Downing a trophy buck while in a tree stand requires precision and silence from Mike Williams and his Mathews No Cam HTR bow.
Terrorizing pitchers is a completely different animal that utilizes emotion and a loud, Easton aluminum bat to launch baseballs into orbit.
Both are extremely challenging, and there within lies the addictions. The spring and summer belong to the diamond, while the fall and winter belong to the woods.
There are no other places the Brunswick senior would rather be.
“(Baseball) is fun because it’s super hard,” Williams said Tuesday before practice. “If it was easy, it wouldn’t be that much fun.
“Hunting, now that’s pretty much all I really do out of baseball.
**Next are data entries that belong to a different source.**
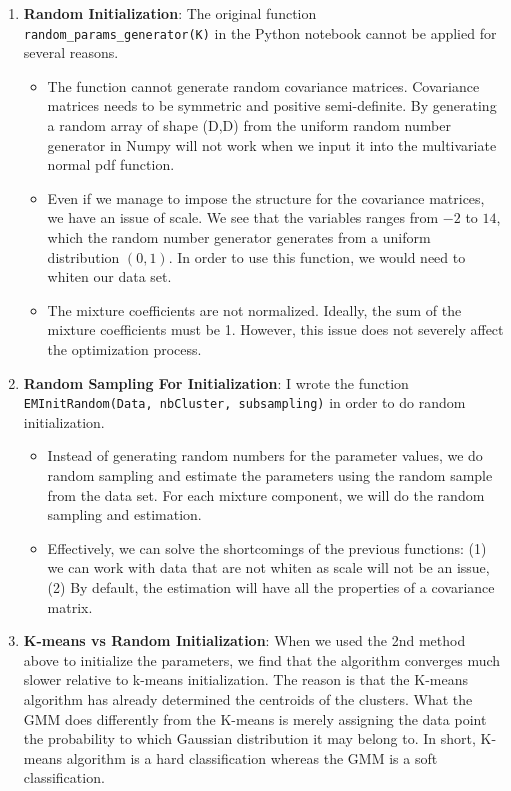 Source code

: \documentclass[12pt,twoside]{article}
\begin{document}
\begin{enumerate}
\item \textbf{Random Initialization}: The original function \texttt{random\_params\_generator(K)} in the Python notebook cannot be applied for several reasons.
	\begin{itemize}
		\item The function cannot generate random covariance matrices. Covariance matrices needs to be symmetric and positive semi-definite. By generating a random array of shape (D,D) from the uniform random number generator in Numpy will not work when we input it into the multivariate normal pdf function.
		\item Even if we manage to impose the structure for the covariance matrices, we have an issue of scale. We see that the variables ranges from $-2$ to $14$, which the random number generator generates from a uniform distribution $(0,1)$. In order to use this function, we would need to whiten our data set.
		\item The mixture coefficients are not normalized. Ideally, the sum of the mixture coefficients must be 1. However, this issue does not severely affect the optimization process.
	\end{itemize}

\item \textbf{Random Sampling For Initialization}: I wrote the function \texttt{EMInitRandom(Data, nbCluster, subsampling)} in order to do random initialization.
	\begin{itemize}
		\item Instead of generating random numbers for the parameter values, we do random sampling and estimate the parameters using the random sample from the data set. For each mixture component, we will 	do the random sampling and estimation.
		\item Effectively, we can solve the shortcomings of the previous functions: (1) we can work with data that are not whiten as scale will not be an issue, (2) By default, the estimation will have all the properties of a covariance matrix.
	\end{itemize}

\item \textbf{K-means vs Random Initialization}: When we used the 2nd  method above to initialize the parameters, we find that the algorithm converges much slower relative to k-means initialization. The reason is that the K-means algorithm has already determined the centroids of the clusters. What the GMM does differently from the K-means is merely assigning the data point the probability to which Gaussian distribution it may belong to. In short, K-means algorithm is a hard classification whereas the GMM is a soft classification.


\end{enumerate}
\end{document}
Deer hunting for the most part is the hardest thing I’ve ever done because it takes so much time and dedication. I’ve already starting looking for deer on trail cams, so it takes all the way up to (hunting) season to figure out how everything is going.”
The difference to him?
“At the moment, baseball is 10 times better,” he quipped. “Deer, inside 20 yards is pretty much a done deal, but baseball you could get three fastballs down the middle and miss all three, or next time you might hit all three. You never know.”
Each passion was introduced to Williams by his father Dan, a player and coach in the Indians organization for 22 seasons. Mike Williams has vivid memories of those days with brother Jake, mainly hanging out during batting practice at Progressive Field, developing a bond with outfielder Trevor Crowe and being in awe of how “unbelievable everyone was” as a player.
Dan Williams remains deeply involved in the game as co-owner of Premier Baseball Academy but doesn’t micromanage Mike’s swing, which is naturally sound and full of power from the right-hand side.
“He knows a lot and he’s my dad, so of course you think he’s going to be wrong, but at the end of the day you’re like, ‘You know, he’s probably right,”’ a smiling Mike Williams said. “Being on time hitting, that’s really been the biggest thing. He doesn’t really care what our swings look like. As long as we’re on time, he’s all right with it.”
Brunswick (17-12) won its fifth district championship last week with a 5-0 win over Firestone and will play fellow Greater Cleveland Conference member Mentor (20-5) on Thursday in the Louisville Division I Regional semifinals. The Blue Devils have steadily improved in Williams’ four seasons, winning 10, 13, 17 and 17 games, but have never worried about the heart of the order.
Like his father, Williams has played catcher, first base and third base, and he also manned second as a freshman. He can’t catch anymore due to nagging effects from falling 22 feet out of a tree stand, but has been reliable while rotating at the corner infield positions with Michael McFadden.
Williams is batting .333 with seven doubles, four home runs, 20 RBIs and 22 runs. Those numbers are down from last season’s .438, 15 doubles, three homers, 35 RBIs and 31 runs, but opposing pitchers have justifiably given him little to hit, as evidenced by his Medina County-leading 24 walks.
The proof of Williams’ talent lies in career statistics, as he owns the county record for at-bats (330) and trails only Black River legend Brian Ensign (43, 2000-03) with 37 doubles. Williams also is second in school history to Medina County Sports Hall of Famer Darian Miskewycz with 121 hits, 81 RBIs and 87 runs, while his 54 walks are behind only Roger Keller (60, 1988-91).
Williams specializes in bat control, as last week in the Barberton District championship he deftly sprayed three balls into the right-center gap to take advantage of the wind and powered a ball deep into left-center that was caught on a dead sprint.
His passion for the game can’t be understated, either, as Williams keeps things loose.
“I’ve never seen a kid really have as much fun with the game of baseball as he does,” Brunswick coach Grant Relic said. “He’s like a little kid out there. He gets the work in that he needs to get in, but he wants to have fun.
“(He has) pure talent. You can’t teach the swing that he has. He learned it from an early age with his father Dan being with the Indians for a long time. Being around the big-league club all the time obviously helped him, but his free and easy spirit he brings to the field, he is going to try and hurt the ball the best he can.”
Williams received D-I college looks yet elected to attend Cuyahoga Community College to again play with his brother Jake. A full scholarship could follow, but Williams is focused on the task at hand.
College baseball and hunting can wait a few more weeks. The Blue Devils are hot and having a blast, so why stop here?
“Unbelievable, unbelievable,” Williams said. “We have a really young team, so hopefully they can bring it back up the next couple years and make this an annual thing.”